Aclophoropsis maculosa, common name the splashed sinistral creeper, is a species of small sea snails in the family Triphoridae.

==Description==
The length of the shell attains 6.7 mm, its diameter 2.14 mm.

(Original description) The conical shell is rather broad and solid. It contains ten whorls, parted by distinct and deep sutures.

Colour: irregularly variegated with opaque white, buff and chocolate, usually articulated with chocolate and white beneath the sutures, base chocolate and apex white.
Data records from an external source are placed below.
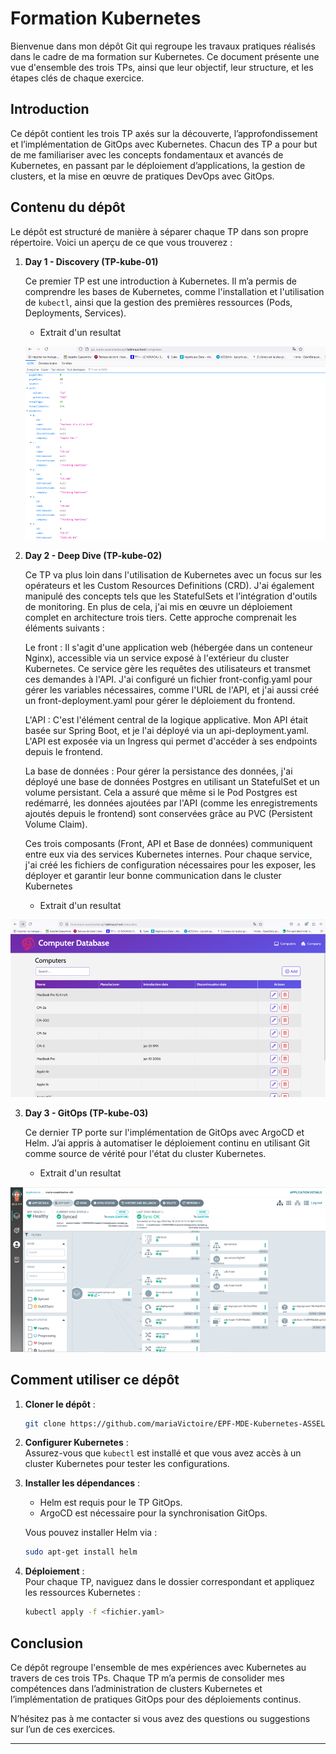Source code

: # Formation Kubernetes

Bienvenue dans mon dépôt Git qui regroupe les travaux pratiques réalisés dans le cadre de ma formation sur Kubernetes. Ce document présente une vue d'ensemble des trois TPs, ainsi que leur objectif, leur structure, et les étapes clés de chaque exercice.

## Introduction

Ce dépôt contient les trois TP axés sur la découverte, l’approfondissement et l’implémentation de GitOps avec Kubernetes. Chacun des TP a pour but de me familiariser avec les concepts fondamentaux et avancés de Kubernetes, en passant par le déploiement d’applications, la gestion de clusters, et la mise en œuvre de pratiques DevOps avec GitOps.

## Contenu du dépôt
Le dépôt est structuré de manière à séparer chaque TP dans son propre répertoire. Voici un aperçu de ce que vous trouverez :

1. **Day 1 - Discovery (TP-kube-01)**  
     
   Ce premier TP est une introduction à Kubernetes. Il m’a permis de comprendre les bases de Kubernetes, comme l'installation et l'utilisation de `kubectl`, ainsi que la gestion des premières ressources (Pods, Deployments, Services).  

   * Extrait d'un resultat

    ![alt text](TP-kube-02/screenshots/image.png)



2. **Day 2 - Deep Dive (TP-kube-02)**  
    
   Ce TP va plus loin dans l'utilisation de Kubernetes avec un focus sur les opérateurs et les Custom Resources Definitions (CRD). J'ai également manipulé des concepts tels que les StatefulSets et l’intégration d'outils de monitoring. En plus de cela, j'ai mis en œuvre un déploiement complet en architecture trois tiers. Cette approche comprenait les éléments suivants :

    Le front :
    Il s'agit d'une application web (hébergée dans un conteneur Nginx), accessible via un service exposé à l'extérieur du cluster Kubernetes. Ce service gère les requêtes des utilisateurs et transmet ces demandes à l'API. J'ai configuré un fichier front-config.yaml pour gérer les variables nécessaires, comme l'URL de l'API, et j'ai aussi créé un front-deployment.yaml pour gérer le déploiement du frontend.

    L'API :
    C'est l'élément central de la logique applicative. Mon API était basée sur Spring Boot, et je l'ai déployé via un api-deployment.yaml. L'API est exposée via un Ingress qui permet d'accéder à ses endpoints depuis le frontend.

    La base de données :
    Pour gérer la persistance des données, j'ai déployé une base de données Postgres en utilisant un StatefulSet et un volume persistant. Cela a assuré que même si le Pod Postgres est redémarré, les données ajoutées par l'API (comme les enregistrements ajoutés depuis le frontend) sont conservées grâce au PVC (Persistent Volume Claim).

    Ces trois composants (Front, API et Base de données) communiquent entre eux via des services Kubernetes internes. Pour chaque service, j'ai créé les fichiers de configuration nécessaires pour les exposer, les déployer et garantir leur bonne communication dans le cluster Kubernetes​

   * Extrait d'un resultat

![alt text](illustrations/image.png)


3. **Day 3 - GitOps (TP-kube-03)**  
   
   Ce dernier TP porte sur l'implémentation de GitOps avec ArgoCD et Helm. J’ai appris à automatiser le déploiement continu en utilisant Git comme source de vérité pour l'état du cluster Kubernetes.  

   * Extrait d'un resultat

 ![alt text](illustrations/image_n.png)



## Comment utiliser ce dépôt

1. **Cloner le dépôt** :
   ```bash
   git clone https://github.com/mariaVictoire/EPF-MDE-Kubernetes-ASSELE-Maria.git

   ```
2. **Configurer Kubernetes** :  
   Assurez-vous que `kubectl` est installé et que vous avez accès à un cluster Kubernetes pour tester les configurations.
   
3. **Installer les dépendances** :  
   - Helm est requis pour le TP GitOps.
   - ArgoCD est nécessaire pour la synchronisation GitOps.
   
   Vous pouvez installer Helm via :
   ```bash
   sudo apt-get install helm
   ```

4. **Déploiement** :  
   Pour chaque TP, naviguez dans le dossier correspondant et appliquez les ressources Kubernetes :
   ```bash
   kubectl apply -f <fichier.yaml>
   ```

## Conclusion

Ce dépôt regroupe l'ensemble de mes expériences avec Kubernetes au travers de ces trois TPs. Chaque TP m’a permis de consolider mes compétences dans l’administration de clusters Kubernetes et l’implémentation de pratiques GitOps pour des déploiements continus.

N’hésitez pas à me contacter si vous avez des questions ou suggestions sur l’un de ces exercices.

---
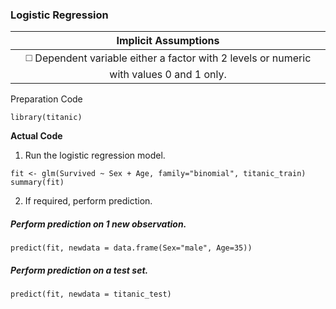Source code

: ### Logistic Regression
| Implicit Assumptions |
| :---: |
| :white_medium_square: Dependent variable either a factor with 2 levels or numeric with values 0 and 1 only. |

Preparation Code
```
library(titanic)
```
**Actual Code**
1. Run the logistic regression model.
```
fit <- glm(Survived ~ Sex + Age, family="binomial", titanic_train)
summary(fit)
```
2. If required, perform prediction.
##### Perform prediction on 1 new observation.
```
predict(fit, newdata = data.frame(Sex="male", Age=35))
```
##### Perform prediction on a test set.
```
predict(fit, newdata = titanic_test)
```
Sculpture: the base has two plain spiral keels, above which are four rows of gemmules, the penultimate whorl and those immediately above have each three rows of gemmules. On the seventh the median row diminishes and on the whorls above gradually disappears, leaving two rows only on the upper whorls. The gemmules are round hemispherical bosses, set their own diameter apart, about 25 to a whorl, linked by a string to their
fellows in the same and their neighbours in the next row. The apex is rather styliform, the second whorl has one keel, the third two, after which the keels develop gemmules and assume the adult sculpture. The aperture is perpendicular and subquadrate. The anal notch is produced on the right into a spur which crosses the columella. The anal notch is simple, shallow. The siphonal canal is short and straight.

==Distribution==
This species occurs off Australia (New South Wales) and off the Philippines.